In a household with more than one child, bickering and conflict and some level of sibling rivalry is certainly expected and considered normal behavior. As parents we do our best to keep peace in our households and when siblings disagree we try to help settle their differences, one issue at a time. However, for some parents the day will come when they realize the differences do not lie in the individual issues, but in the siblings themselves. No matter what the subject matter, you will have completely opposing opinions and the potential for constant disagreements over absolutely everything, absolutely all the time. Once you’ve discovered that you are the proud parents of complete and total polar opposites (as in up-down,left-right,north-south), you will have taken the first step to recovering your sanity.
The second step is recognizing you cannot legislate peace from your “parental bench”. So what’s a parent to do when they’re stuck in the middle of never ending disagreements? What do you do when you find yourself afraid to lean one way or the other so as not to be accused of favoritism or taking sides? What’s a parent to do?
Well, actually… nothing. That is your third and final step in reclaiming your peace of mind – get out of the middle. Experts agree, let them settle their own issues without your interference as long as they follow the family rules. If your household rules are broken, take the time to address the infraction but not the original disagreement.
Those rules should include:
• No physical violence – this is always completely unacceptable behavior.
• No verbal abuse – it’s never too early for a child to learn how to communicate their point of view effectively.

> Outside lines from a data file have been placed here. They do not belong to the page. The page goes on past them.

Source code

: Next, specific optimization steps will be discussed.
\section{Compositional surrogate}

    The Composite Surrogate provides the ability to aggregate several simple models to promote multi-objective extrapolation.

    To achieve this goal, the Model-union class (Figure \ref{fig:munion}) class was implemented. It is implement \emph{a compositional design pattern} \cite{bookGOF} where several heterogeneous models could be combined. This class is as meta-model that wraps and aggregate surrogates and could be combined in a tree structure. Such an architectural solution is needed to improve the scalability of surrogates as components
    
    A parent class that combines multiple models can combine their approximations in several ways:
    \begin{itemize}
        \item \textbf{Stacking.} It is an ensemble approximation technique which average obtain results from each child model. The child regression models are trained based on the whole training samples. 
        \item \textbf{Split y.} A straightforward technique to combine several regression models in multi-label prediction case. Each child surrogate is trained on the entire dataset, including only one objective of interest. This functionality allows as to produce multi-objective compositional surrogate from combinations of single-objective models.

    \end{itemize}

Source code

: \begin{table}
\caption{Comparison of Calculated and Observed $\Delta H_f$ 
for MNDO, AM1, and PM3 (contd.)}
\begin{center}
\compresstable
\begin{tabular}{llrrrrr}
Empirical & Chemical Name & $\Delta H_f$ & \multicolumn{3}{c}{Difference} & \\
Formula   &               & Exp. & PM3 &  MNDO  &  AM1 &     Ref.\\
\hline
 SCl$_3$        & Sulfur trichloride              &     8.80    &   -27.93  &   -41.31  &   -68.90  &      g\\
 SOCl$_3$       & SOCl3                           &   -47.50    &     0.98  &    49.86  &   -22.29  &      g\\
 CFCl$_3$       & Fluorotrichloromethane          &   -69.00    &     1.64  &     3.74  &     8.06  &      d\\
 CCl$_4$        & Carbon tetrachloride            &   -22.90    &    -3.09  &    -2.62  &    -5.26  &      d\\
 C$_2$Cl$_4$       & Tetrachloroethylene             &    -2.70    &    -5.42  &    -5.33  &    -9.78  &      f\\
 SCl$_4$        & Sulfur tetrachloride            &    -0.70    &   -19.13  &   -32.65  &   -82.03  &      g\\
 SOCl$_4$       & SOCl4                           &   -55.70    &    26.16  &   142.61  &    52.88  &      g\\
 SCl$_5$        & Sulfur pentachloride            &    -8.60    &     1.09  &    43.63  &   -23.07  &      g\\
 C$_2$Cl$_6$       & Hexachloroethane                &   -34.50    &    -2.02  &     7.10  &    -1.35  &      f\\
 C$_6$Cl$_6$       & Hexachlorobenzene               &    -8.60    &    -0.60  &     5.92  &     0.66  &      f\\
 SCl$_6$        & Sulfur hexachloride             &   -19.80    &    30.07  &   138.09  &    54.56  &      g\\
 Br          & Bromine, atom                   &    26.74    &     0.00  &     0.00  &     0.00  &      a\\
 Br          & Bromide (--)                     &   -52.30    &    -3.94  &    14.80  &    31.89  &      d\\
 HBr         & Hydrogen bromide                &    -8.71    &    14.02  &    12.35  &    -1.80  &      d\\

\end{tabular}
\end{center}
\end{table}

Name calling (including ‘stupid’) and abusive language is also never acceptable.
• Respect – the opposing siblings should respect each other as well as other members in the household. A good idea is to enforce “do not disturb the peace” zones in your home which includes places like the dinner table, in the car or the bedroom at bedtime.

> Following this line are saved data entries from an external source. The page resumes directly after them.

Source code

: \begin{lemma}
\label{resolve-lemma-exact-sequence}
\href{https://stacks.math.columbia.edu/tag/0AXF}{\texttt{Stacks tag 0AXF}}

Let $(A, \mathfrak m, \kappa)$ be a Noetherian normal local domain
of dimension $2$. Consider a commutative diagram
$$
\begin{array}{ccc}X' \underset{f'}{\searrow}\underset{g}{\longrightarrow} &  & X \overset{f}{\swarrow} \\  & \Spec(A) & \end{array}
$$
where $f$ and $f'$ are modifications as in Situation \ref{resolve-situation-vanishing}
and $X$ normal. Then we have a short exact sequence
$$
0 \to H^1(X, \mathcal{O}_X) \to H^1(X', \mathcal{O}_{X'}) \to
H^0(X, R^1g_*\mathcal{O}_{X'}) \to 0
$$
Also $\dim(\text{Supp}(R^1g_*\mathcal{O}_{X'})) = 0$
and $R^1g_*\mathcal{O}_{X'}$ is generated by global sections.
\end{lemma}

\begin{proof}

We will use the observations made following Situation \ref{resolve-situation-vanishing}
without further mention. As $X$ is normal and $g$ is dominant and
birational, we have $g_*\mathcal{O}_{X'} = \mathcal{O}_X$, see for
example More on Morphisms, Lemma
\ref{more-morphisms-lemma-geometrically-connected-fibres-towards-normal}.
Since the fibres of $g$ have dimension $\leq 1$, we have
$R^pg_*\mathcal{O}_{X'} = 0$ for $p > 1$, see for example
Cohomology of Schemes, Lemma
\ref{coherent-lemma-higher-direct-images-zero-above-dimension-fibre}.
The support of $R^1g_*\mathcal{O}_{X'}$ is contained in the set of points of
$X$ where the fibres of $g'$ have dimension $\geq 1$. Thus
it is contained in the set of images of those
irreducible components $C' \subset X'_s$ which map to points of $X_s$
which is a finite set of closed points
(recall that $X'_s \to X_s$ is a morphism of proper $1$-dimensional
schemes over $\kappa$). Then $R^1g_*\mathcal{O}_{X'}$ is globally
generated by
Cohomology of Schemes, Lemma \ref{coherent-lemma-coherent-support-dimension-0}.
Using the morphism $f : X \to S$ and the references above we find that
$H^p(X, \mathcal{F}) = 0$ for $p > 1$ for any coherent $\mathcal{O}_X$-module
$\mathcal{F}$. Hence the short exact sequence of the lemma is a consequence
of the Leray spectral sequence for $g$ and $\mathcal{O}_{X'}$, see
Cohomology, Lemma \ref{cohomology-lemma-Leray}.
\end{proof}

By removing yourself from ongoing disagreements, you not only relieve yourself of the stress which comes from constant refereeing, but you also allow your children to learn conflict resolution skills. Of course, using sound parental judgment is always in order and some disputes, such as destructive behavior and bullying, require special consideration.

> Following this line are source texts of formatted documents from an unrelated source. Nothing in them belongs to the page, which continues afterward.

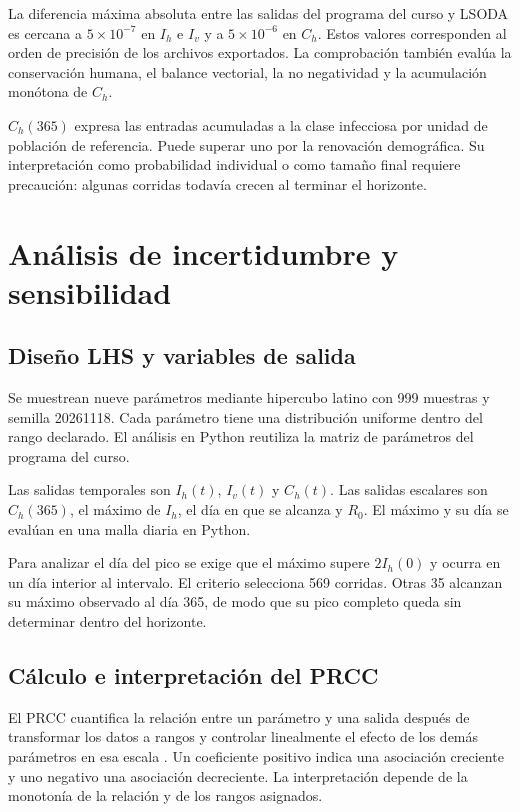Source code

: \documentclass[12pt,spanish,oneside,openany]{MastersDoctoralThesis}
\numberwithin{equation}{section}
\begin{document}
La diferencia máxima absoluta entre las salidas del programa del curso y LSODA es cercana a $5\times10^{-7}$ en $I_h$ e $I_v$ y a $5\times10^{-6}$ en $C_h$. Estos valores corresponden al orden de precisión de los archivos exportados. La comprobación también evalúa la conservación humana, el balance vectorial, la no negatividad y la acumulación monótona de $C_h$.

$C_h(365)$ expresa las entradas acumuladas a la clase infecciosa por unidad de población de referencia. Puede superar uno por la renovación demográfica. Su interpretación como probabilidad individual o como tamaño final requiere precaución: algunas corridas todavía crecen al terminar el horizonte.

\section{Análisis de incertidumbre y sensibilidad}
\subsection{Diseño LHS y variables de salida}
Se muestrean nueve parámetros mediante hipercubo latino con 999 muestras y semilla 20261118. Cada parámetro tiene una distribución uniforme dentro del rango declarado. El análisis en Python reutiliza la matriz de parámetros del programa del curso.

Las salidas temporales son $I_h(t)$, $I_v(t)$ y $C_h(t)$. Las salidas escalares son $C_h(365)$, el máximo de $I_h$, el día en que se alcanza y $R_0$. El máximo y su día se evalúan en una malla diaria en Python.

Para analizar el día del pico se exige que el máximo supere $2I_h(0)$ y ocurra en un día interior al intervalo. El criterio selecciona 569 corridas. Otras 35 alcanzan su máximo observado al día 365, de modo que su pico completo queda sin determinar dentro del horizonte.

\subsection{Cálculo e interpretación del PRCC}
El PRCC cuantifica la relación entre un parámetro y una salida después de transformar los datos a rangos y controlar linealmente el efecto de los demás parámetros en esa escala \cite{marino}. Un coeficiente positivo indica una asociación creciente y uno negativo una asociación decreciente. La interpretación depende de la monotonía de la relación y de los rangos asignados.
\end{document}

In addition, one of the best ways a parent can help with siblings constantly at odds is to have private meetings with each child to talk about their disagreements. Your input, as an unbiased bystander, will more easily be accepted by the siblings, who are eager to finally have your ear. However, the meetings should not be an opportunity to have them vent on each other but rather a way to sort out their own feelings. Encourage them to only discuss themselves - what they thought, or said, or did and why. In calmer times you are able to help them identify ways to avoid conflicts while still celebrating their individuality. It’s also the best time to impress upon them the finest advice known for conflicts involving opposing personalities: Just agree to disagree and move on!